RECORD EXCERPTS Start Marker

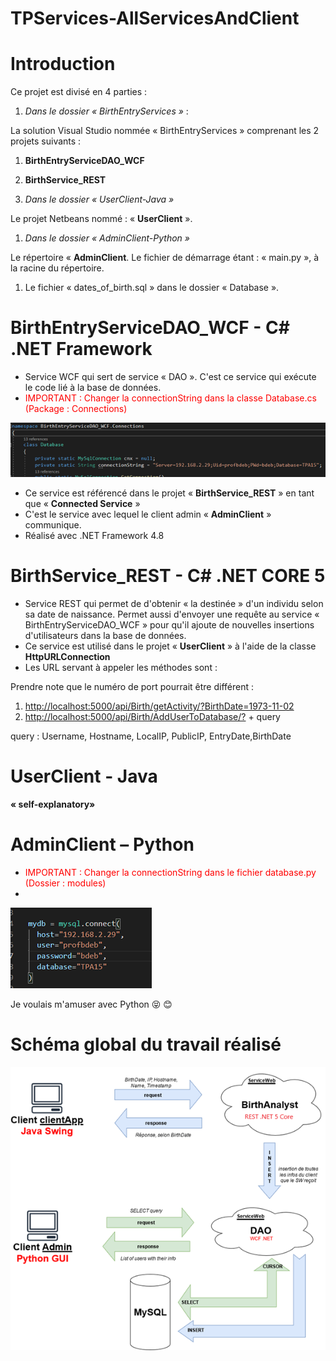# TPServices-AllServicesAndClient

# Introduction

Ce projet est divisé en 4 parties :

1. _Dans le dossier « BirthEntryServices »_ :

La solution Visual Studio nommée « BirthEntryServices » comprenant les 2 projets suivants :

  1. **BirthEntryServiceDAO\_WCF**
  2. **BirthService\_REST**

1. _Dans le dossier « UserClient-Java »_

Le projet Netbeans nommé : «  **UserClient**  ».

1. _Dans le dossier « AdminClient-Python »_

Le répertoire «  **AdminClient**. Le fichier de démarrage étant : « main.py », à la racine du répertoire.

1. Le fichier « dates\_of\_birth.sql » dans le dossier « Database ».

#
# BirthEntryServiceDAO\_WCF - C# .NET Framework

- Service WCF qui sert de service « DAO ». C&#39;est ce service qui exécute le code lié à la base de données.
- <span style="color: red;">IMPORTANT : Changer la connectionString dans la classe Database.cs (Package : Connections)</span>

![screenshot_of_connection_string](ss1.png)

- Ce service est référencé dans le projet «  **BirthService\_REST**  » en tant que «  **Connected Service**  »
- C&#39;est le service avec lequel le client admin «  **AdminClient**  » communique.
- Réalisé avec .NET Framework 4.8

#
# BirthService\_REST - C# .NET CORE 5

- Service REST qui permet de d&#39;obtenir « la destinée » d&#39;un individu selon sa date de naissance. Permet aussi d&#39;envoyer une requête au service « BirthEntryServiceDAO\_WCF » pour qu&#39;il ajoute de nouvelles insertions d&#39;utilisateurs dans la base de données.
- Ce service est utilisé dans le projet «  **UserClient** » à l&#39;aide de la classe **HttpURLConnection**
- Les URL servant à appeler les méthodes sont :

Prendre note que le numéro de port pourrait être différent :

  1. [http://localhost:5000/api/Birth/getActivity/?BirthDate=1973-11-02](http://localhost:5000/api/Birth/getActivity/?BirthDate=1973-11-02)
  2. [http://localhost:5000/api/Birth/AddUserToDatabase/?](http://localhost:5000/api/Birth/AddUserToDatabase/?) + query

query : Username, Hostname, LocalIP, PublicIP, EntryDate,BirthDate

#
# UserClient - Java

**« self-explanatory»**

#
# AdminClient – Python

- <span style="color: red;">IMPORTANT : Changer la connectionString dans le fichier database.py (Dossier : modules) </span>
- 
![screenshot_of_connection_string](ss2.png)

Je voulais m'amuser avec Python 😝 😊

#
# Schéma global du travail réalisé

![screenshot_of_schema_global](ss3.png)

RECORD EXCERPTS End Marker

◆ **EXERCISE GOAL**
Filter the entries by the string "Python" and copy each matching line.

◆ **OUTPUT BELOW**
1. _Dans le dossier « AdminClient-Python »_
# AdminClient – Python
Je voulais m'amuser avec Python 😝 😊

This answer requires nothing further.